=== Work item ===
Search each line below for the word "error" and list those that contain it.

(Stored data entries)
*** Begin section ***

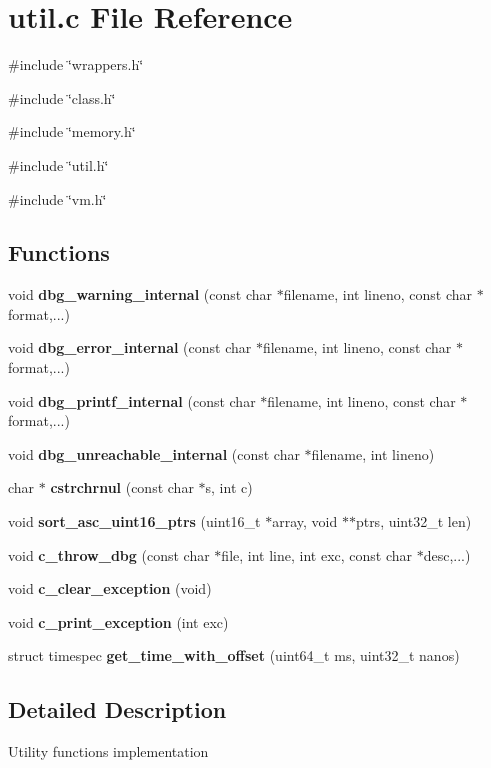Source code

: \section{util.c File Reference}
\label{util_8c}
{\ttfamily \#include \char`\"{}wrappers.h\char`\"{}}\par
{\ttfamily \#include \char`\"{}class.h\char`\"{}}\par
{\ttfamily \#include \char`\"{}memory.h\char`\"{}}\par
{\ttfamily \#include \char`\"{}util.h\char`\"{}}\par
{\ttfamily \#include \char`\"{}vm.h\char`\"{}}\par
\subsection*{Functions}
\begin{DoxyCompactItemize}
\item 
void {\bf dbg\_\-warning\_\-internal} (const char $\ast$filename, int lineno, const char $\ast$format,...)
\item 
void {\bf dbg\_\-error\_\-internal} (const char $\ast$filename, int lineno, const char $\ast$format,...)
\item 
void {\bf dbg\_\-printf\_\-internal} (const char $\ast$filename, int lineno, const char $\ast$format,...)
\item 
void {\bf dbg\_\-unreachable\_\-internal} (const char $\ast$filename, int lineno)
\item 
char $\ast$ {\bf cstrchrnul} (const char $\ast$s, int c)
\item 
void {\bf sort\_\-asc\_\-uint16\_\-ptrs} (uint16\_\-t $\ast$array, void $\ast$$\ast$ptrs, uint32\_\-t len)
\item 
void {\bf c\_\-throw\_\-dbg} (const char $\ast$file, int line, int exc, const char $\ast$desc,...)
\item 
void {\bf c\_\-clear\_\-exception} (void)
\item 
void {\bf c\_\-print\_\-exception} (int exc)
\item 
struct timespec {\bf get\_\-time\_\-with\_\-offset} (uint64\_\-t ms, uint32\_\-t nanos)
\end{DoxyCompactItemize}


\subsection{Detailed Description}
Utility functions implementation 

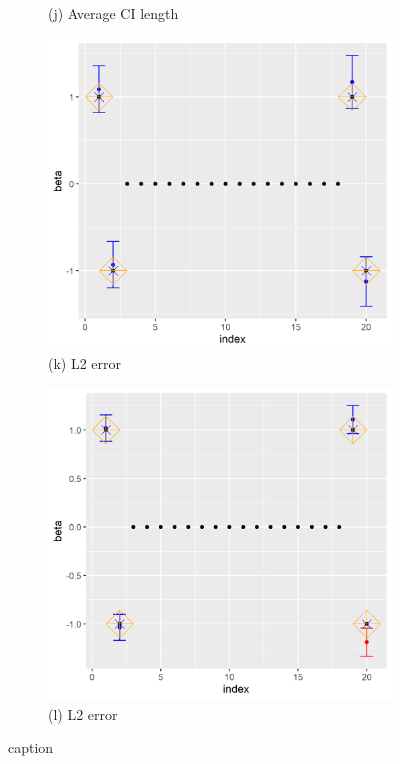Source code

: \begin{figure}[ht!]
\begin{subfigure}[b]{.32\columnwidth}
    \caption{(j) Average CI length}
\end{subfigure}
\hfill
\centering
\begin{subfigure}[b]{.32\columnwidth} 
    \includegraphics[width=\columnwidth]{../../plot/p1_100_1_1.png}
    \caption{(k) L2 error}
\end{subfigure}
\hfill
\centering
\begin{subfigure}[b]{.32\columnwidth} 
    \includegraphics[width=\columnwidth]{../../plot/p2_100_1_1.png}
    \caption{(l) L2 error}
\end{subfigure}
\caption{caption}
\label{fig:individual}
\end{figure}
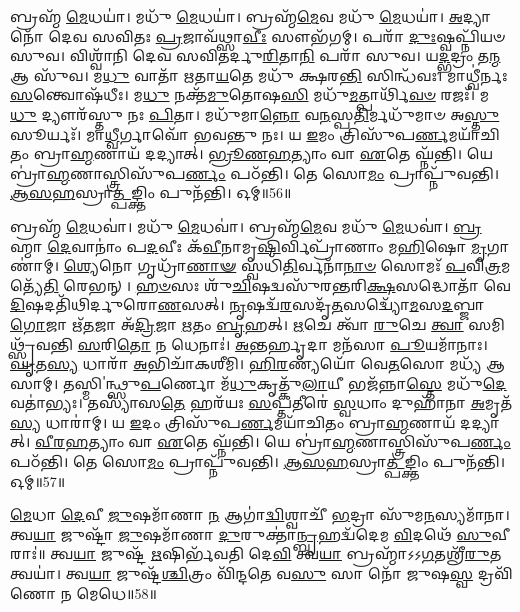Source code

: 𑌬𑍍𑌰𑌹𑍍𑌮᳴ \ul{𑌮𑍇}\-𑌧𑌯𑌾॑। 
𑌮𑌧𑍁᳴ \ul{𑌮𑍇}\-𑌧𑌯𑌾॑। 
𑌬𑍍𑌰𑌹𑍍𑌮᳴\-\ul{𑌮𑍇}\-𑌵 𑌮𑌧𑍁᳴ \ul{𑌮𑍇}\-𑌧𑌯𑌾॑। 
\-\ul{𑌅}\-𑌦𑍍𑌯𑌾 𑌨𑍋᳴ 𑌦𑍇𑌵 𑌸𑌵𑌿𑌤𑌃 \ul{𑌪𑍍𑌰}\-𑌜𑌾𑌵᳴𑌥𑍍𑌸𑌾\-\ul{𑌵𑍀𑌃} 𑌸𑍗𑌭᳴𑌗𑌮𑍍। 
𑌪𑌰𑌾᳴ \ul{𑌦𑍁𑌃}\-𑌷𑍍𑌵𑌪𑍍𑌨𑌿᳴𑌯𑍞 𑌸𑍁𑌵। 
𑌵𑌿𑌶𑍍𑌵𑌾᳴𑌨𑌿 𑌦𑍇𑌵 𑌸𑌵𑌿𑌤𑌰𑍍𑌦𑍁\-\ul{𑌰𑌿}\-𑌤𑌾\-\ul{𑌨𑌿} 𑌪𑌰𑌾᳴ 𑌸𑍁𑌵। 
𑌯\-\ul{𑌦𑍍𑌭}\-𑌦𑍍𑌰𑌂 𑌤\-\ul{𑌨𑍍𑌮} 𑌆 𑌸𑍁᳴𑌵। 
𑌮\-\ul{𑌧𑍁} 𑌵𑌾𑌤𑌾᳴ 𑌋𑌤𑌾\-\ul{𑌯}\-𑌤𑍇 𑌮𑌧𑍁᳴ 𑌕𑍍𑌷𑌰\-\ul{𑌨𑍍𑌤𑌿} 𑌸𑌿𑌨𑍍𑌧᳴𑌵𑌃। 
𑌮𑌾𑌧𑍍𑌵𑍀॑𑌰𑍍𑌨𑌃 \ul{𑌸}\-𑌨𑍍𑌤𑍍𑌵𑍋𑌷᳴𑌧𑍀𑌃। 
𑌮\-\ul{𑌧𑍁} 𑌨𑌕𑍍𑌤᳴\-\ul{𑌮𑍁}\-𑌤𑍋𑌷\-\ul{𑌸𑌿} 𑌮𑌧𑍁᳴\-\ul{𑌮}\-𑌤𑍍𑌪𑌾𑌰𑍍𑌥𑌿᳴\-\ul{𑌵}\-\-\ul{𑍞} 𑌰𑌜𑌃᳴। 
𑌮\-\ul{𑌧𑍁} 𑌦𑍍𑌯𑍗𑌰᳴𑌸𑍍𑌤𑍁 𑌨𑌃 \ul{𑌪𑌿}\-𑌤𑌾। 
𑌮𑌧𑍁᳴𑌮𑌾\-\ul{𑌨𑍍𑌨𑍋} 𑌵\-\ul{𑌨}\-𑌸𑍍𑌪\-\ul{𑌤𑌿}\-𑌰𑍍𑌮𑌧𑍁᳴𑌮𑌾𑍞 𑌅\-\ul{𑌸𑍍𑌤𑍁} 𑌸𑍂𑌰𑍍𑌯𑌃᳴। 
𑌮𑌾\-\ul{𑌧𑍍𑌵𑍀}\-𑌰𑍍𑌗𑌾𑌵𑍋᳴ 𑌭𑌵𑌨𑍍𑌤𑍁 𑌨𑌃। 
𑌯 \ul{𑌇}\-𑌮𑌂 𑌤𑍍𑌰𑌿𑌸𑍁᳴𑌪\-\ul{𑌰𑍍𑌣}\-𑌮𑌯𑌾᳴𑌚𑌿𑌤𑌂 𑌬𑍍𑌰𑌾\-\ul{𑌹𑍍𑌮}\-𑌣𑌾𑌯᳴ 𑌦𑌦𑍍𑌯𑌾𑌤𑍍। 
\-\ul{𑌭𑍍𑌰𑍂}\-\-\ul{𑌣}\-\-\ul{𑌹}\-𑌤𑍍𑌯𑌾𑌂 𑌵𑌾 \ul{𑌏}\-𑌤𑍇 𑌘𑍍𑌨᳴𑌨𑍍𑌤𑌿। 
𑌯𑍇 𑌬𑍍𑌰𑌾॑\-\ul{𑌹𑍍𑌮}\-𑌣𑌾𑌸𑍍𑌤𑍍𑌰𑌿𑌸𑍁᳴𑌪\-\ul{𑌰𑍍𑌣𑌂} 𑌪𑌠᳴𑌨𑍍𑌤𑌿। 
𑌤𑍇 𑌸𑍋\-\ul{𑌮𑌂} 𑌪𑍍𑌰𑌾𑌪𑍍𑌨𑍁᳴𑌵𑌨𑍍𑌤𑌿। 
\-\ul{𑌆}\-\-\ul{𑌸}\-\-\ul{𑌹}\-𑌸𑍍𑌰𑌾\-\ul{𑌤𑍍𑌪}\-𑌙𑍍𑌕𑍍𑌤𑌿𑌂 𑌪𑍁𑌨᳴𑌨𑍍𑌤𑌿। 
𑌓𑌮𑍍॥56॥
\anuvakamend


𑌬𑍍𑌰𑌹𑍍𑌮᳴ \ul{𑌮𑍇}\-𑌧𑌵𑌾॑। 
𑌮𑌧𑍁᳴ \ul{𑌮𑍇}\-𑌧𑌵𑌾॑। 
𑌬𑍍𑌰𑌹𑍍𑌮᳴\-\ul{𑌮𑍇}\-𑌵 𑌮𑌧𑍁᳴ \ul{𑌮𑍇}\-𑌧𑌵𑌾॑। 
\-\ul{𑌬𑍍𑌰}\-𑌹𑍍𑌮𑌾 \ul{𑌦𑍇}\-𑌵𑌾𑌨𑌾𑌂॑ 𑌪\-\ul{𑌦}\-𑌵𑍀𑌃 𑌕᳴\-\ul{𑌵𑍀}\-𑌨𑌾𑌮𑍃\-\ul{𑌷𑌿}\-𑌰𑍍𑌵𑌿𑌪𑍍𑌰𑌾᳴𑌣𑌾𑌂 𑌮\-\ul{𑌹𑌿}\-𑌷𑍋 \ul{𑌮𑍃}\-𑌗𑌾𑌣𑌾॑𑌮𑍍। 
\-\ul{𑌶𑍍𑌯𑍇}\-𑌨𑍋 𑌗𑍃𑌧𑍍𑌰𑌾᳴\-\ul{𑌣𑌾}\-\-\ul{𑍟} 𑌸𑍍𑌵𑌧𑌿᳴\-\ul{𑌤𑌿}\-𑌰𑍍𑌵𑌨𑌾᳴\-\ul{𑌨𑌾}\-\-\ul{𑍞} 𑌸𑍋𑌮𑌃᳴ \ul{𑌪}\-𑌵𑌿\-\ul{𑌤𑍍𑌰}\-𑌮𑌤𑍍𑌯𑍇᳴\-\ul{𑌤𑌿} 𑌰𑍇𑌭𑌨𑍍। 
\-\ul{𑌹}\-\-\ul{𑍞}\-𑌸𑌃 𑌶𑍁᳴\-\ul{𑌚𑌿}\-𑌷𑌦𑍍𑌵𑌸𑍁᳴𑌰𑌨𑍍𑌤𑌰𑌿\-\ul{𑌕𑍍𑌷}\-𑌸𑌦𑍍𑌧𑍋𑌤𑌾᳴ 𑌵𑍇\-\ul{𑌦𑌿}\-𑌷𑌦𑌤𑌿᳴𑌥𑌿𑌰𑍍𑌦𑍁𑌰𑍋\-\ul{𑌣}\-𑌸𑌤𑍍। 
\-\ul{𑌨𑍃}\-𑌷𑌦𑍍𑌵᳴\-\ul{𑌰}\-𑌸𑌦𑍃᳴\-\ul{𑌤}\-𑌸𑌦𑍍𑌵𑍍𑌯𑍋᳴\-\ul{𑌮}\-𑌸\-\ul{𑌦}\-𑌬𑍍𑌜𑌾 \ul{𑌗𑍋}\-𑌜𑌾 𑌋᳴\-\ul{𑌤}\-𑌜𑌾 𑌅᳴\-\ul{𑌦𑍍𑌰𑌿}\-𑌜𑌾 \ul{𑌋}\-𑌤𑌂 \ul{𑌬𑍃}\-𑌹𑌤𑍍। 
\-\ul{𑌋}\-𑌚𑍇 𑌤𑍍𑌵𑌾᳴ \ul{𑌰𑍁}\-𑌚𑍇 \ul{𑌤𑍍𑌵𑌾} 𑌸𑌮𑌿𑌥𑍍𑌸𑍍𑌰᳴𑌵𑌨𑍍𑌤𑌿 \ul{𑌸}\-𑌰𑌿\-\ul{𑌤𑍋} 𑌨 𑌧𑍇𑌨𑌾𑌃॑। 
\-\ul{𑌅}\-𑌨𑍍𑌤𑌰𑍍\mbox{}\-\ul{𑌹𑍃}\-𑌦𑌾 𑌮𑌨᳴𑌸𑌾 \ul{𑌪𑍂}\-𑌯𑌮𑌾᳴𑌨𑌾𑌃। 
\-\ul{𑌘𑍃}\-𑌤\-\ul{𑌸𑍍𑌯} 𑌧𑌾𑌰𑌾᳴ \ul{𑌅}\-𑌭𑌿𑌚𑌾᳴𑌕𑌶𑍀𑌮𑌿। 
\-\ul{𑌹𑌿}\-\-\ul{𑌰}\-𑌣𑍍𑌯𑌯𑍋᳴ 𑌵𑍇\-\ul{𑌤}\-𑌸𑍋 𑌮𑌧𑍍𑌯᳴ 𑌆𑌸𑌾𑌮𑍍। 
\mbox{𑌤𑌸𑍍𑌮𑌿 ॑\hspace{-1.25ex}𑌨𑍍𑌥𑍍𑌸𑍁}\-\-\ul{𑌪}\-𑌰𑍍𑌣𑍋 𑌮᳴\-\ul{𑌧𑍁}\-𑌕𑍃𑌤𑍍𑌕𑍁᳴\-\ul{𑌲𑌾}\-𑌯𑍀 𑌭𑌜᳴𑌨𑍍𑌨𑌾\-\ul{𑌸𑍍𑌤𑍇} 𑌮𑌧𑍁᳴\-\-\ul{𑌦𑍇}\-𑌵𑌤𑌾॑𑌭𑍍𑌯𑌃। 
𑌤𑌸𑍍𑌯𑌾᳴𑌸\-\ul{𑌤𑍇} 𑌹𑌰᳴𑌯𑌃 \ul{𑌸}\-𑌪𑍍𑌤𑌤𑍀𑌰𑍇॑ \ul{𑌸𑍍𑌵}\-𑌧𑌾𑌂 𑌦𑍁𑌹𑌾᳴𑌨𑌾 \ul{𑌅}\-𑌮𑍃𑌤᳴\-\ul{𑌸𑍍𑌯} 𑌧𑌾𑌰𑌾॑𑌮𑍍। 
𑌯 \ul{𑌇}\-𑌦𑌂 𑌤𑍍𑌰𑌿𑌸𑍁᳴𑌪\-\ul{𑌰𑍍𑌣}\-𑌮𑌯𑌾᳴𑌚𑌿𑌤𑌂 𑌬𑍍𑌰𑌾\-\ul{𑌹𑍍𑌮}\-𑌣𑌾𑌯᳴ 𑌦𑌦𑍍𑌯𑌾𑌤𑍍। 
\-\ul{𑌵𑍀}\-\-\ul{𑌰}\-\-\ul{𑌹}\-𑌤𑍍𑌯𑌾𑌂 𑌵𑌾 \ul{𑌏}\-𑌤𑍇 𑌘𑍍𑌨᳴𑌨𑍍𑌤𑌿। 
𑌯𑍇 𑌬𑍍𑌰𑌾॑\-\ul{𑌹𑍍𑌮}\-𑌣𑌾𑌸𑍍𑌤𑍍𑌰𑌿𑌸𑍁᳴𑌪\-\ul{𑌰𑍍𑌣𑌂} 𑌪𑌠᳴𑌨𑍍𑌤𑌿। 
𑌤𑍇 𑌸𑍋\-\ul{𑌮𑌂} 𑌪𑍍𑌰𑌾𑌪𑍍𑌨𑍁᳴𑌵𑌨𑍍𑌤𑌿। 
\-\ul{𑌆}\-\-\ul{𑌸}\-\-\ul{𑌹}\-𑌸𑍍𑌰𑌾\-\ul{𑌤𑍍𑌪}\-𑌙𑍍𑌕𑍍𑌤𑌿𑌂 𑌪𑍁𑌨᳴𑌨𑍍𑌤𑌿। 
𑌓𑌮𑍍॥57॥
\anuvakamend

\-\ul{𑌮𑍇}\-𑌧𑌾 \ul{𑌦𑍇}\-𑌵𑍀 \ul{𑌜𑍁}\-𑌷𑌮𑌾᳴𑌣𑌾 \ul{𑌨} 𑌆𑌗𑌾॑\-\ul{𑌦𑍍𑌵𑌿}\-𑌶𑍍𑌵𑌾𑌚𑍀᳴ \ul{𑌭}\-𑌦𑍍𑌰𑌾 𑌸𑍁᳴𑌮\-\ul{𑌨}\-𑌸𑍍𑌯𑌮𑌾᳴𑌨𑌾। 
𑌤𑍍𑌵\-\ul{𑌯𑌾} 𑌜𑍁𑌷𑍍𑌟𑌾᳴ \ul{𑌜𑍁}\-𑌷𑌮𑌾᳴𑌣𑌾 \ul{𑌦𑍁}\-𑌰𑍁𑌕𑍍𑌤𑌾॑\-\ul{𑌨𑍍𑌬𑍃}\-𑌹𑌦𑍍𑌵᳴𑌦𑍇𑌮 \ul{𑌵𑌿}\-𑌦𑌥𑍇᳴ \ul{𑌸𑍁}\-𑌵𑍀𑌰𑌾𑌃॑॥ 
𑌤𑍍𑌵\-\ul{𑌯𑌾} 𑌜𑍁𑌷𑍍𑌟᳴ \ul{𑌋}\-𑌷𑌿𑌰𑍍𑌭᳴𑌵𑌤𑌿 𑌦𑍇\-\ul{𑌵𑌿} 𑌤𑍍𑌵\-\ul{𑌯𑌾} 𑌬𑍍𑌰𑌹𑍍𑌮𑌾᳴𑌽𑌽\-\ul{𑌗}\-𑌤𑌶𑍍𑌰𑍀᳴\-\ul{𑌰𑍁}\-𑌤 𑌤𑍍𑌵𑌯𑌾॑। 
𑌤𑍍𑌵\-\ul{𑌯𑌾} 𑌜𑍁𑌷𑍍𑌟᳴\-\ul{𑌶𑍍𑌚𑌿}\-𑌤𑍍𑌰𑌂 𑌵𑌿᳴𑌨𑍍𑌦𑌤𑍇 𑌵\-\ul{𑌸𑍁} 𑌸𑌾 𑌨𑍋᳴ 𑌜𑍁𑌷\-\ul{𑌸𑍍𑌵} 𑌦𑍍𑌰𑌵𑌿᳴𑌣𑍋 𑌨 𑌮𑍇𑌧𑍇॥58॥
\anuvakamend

*** End section ***

=== Answer below ===
void {\bf dbg\_\-error\_\-internal} (const char $\ast$filename, int lineno, const char $\ast$format,...)
    \caption{(k) L2 error}
    \caption{(l) L2 error}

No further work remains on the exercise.